Meloni e le cavallette

L’ossessione dei Conservatori per le novità

StrettoWeb

Di Kirieleyson – Nei giorni scorsi l’Unione Europea ha autorizzato la commercializzazione per uso alimentare della farina di grillo – ché? Beppe Grillo si è aperto un mulino? –   ma no, stiamo parlando degli insetti.

L’argomento è stato ripreso su moltissimi media, facendo suscitare in alcuni anche qualche ilarità, anche se ciò, in verità, non rappresenta una novità assoluta, dato che era già possibile utilizzare larve e locuste per produrre cibi.

E poi, fermo restando che la cucina italiana è senza dubbio tra le migliori al mondo, grilli e insetti vari sono utilizzati da sempre nelle diete di tanti paesi asiatici, anche aventi un grado di “civilizzazione” elevato.

Peraltro, la FAO (Organizzazione delle Nazioni Unite per l’Alimentazione e l’Agricoltura) afferma che il consumo di insetti è una pratica alimentare seguita da circa 2 miliardi di persone e che probabilmente quelli diventeranno il cibo del futuro.

Infatti gli insetti sarebbero molto proteici (più della carne rossa), quindi molto nutrienti e pare anche abbastanza gustosi. Inoltre, per la loro produzione, si consumano molta meno energia e risorse naturali di quanto non se ne consumino nell’allevamento animale tradizionale.
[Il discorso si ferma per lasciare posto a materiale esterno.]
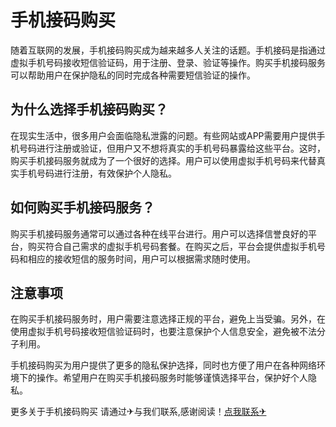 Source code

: # 手机接码购买

随着互联网的发展，手机接码购买成为越来越多人关注的话题。手机接码是指通过虚拟手机号码接收短信验证码，用于注册、登录、验证等操作。购买手机接码服务可以帮助用户在保护隐私的同时完成各种需要短信验证的操作。

## 为什么选择手机接码购买？

在现实生活中，很多用户会面临隐私泄露的问题。有些网站或APP需要用户提供手机号码进行注册或验证，但用户又不想将真实的手机号码暴露给这些平台。这时，购买手机接码服务就成为了一个很好的选择。用户可以使用虚拟手机号码来代替真实手机号码进行注册，有效保护个人隐私。

## 如何购买手机接码服务？

购买手机接码服务通常可以通过各种在线平台进行。用户可以选择信誉良好的平台，购买符合自己需求的虚拟手机号码套餐。在购买之后，平台会提供虚拟手机号码和相应的接收短信的服务时间，用户可以根据需求随时使用。

## 注意事项

在购买手机接码服务时，用户需要注意选择正规的平台，避免上当受骗。另外，在使用虚拟手机号码接收短信验证码时，也要注意保护个人信息安全，避免被不法分子利用。

手机接码购买为用户提供了更多的隐私保护选择，同时也方便了用户在各种网络环境下的操作。希望用户在购买手机接码服务时能够谨慎选择平台，保护好个人隐私。

更多关于手机接码购买 请通过✈与我们联系,感谢阅读！[点我联系✈](https://pro.G208.com) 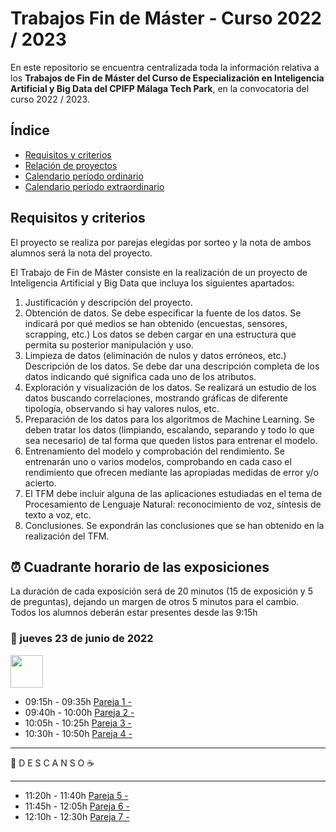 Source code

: # Trabajos Fin de Máster - Curso 2022 / 2023

En este repositorio se encuentra centralizada toda la información relativa a los **Trabajos de Fin de Máster del Curso de Especialización en Inteligencia Artificial y Big Data del CPIFP Málaga Tech Park**, en la convocatoria del curso 2022 / 2023.

## Índice

* [Requisitos y criterios](#requisitos-y-criterios-a-seguir)
* [Relación de proyectos](#relación-de-proyectos)
* [Calendario período ordinario](#calendario-período-ordinario)
* [Calendario período extraordinario](#calendario-período-extraordinario)

## Requisitos y criterios

El proyecto se realiza por parejas elegidas por sorteo y la nota de ambos alumnos será la nota del proyecto.

El Trabajo de Fin de Máster consiste en la realización de un proyecto de Inteligencia Artificial y Big Data que incluya los siguientes apartados:

1. Justificación y descripción del proyecto.
2. Obtención de datos. Se debe especificar la fuente de los datos. Se indicará por qué medios se han obtenido (encuestas, sensores, scrapping, etc.)
Los datos se deben cargar en una estructura que permita su posterior manipulación y uso.
3. Limpieza de datos (eliminación de nulos y datos erróneos, etc.)
Descripción de los datos. Se debe dar una descripción completa de los datos indicando qué significa cada uno de los atributos.
4. Exploración y visualización de los datos. Se realizará un estudio de los datos buscando correlaciones, mostrando gráficas de diferente tipología, observando si hay valores nulos, etc.
5. Preparación de los datos para los algoritmos de Machine Learning. Se deben tratar los datos (limpiando, escalando, separando y todo lo que sea necesario) de tal forma que queden listos para entrenar el modelo.
6. Entrenamiento del modelo y comprobación del rendimiento.  Se entrenarán uno o varios modelos, comprobando en cada caso el rendimiento que ofrecen mediante las apropiadas medidas de error y/o acierto.
7. El TFM debe incluir alguna de las aplicaciones estudiadas en el tema de Procesamiento de Lenguaje Natural: reconocimiento de voz, síntesis de texto a voz, etc.
8. Conclusiones. Se expondrán las conclusiones que se han obtenido en la realización del TFM.



## ⏰ Cuadrante horario de las exposiciones

La duración de cada exposición será de 20 minutos (15 de exposición y 5 de preguntas), dejando un margen de otros 5 minutos para el cambio. Todos los alumnos deberán estar presentes desde las 9:15h

### :calendar: jueves 23 de junio de 2022

<img height="52px" src="accenture>-woBG.png">

* 09:15h - 09:35h [Pareja 1 - ]()
* 09:40h - 10:00h [Pareja 2 -]()
* 10:05h - 10:25h [Pareja 3 -]()
* 10:30h - 10:50h [Pareja 4 -]()

<hr>

 🥪 D E S C A N S O ☕

<hr>

* 11:20h - 11:40h [Pareja 5 -]()
* 11:45h - 12:05h [Pareja 6 -]()
* 12:10h - 12:30h [Pareja 7 -]()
Un amico, che è tornato recentemente dalla Tailandia, mi ha riferito di avere mangiato delle cavallette, non ricordo se fritte o arrostite, trovandole assolutamente buone, simili alle patatine fritte.

Dalle parti di Palazzo Chigi pare che invece non abbiano gradito la novità e, per ribadire la loro posizione tradizionalista, hanno proclamato che difenderanno le aziende da chi “vuol farci mangiare polvere di cavallette”.

La cosa in verità non deve sorprendere. Infatti, da che il mondo e mondo, i conservatori di ogni paese hanno sempre avversato le novità e la diversità, in nome della tradizione.

Si racconta che alcuni secoli fa, nello Stato delle Chiesa esisteva una congrega chiamata “Fratelli dello Stato Pontificio” i quali avevano la fissa della tradizione, della purezza della lingua e di qualcos’altro.

Quando cominciarono a diffondersi in Europa patate e pomodori, quei patrioti non la presero bene, giustamente preoccupati per l’inquinamento culturale che quei prodotti avrebbero potuto apportare nella società, precisando che nessuno li avrebbe potuto costringere mangiare quegli alimenti alieni, che solo dei selvaggi come i nativi delle Americhe avrebbero potuto ingerire e che pertanto essi avrebbero continuato a mangiare solo abbacchio, cicoria e le altre pietanze della tradizione romana.

Ma, ancor di più, cercarono di convincere il Papa a scomunicare chi avesse cucinato pomodori o patate.

Fortunatamente il Papa, della richiesta della congrega se ne infischiò, anzi parlando dal suo balcone in Piazza san Pietro, affermò che ognuno era libero di mangiare pomodori o patate, anche se questi non facevano parte della tradizione cristiana e romana.

E pensare che il Papa, a quei tempi, non poteva di certo passare per innovatore. Ma, evidentemente, sapeva guardare un po’ più lontano dei Fratelli. 

Come andò a finire è noto: il nostro Paese (scusate volevo dire la nostra Nazione) ha saputo utilizzare quei prodotti meglio di tanti altri, tanto che sono diventati un elemento imprescindibile della nostra cucina, con buona pace dei tradizionalisti.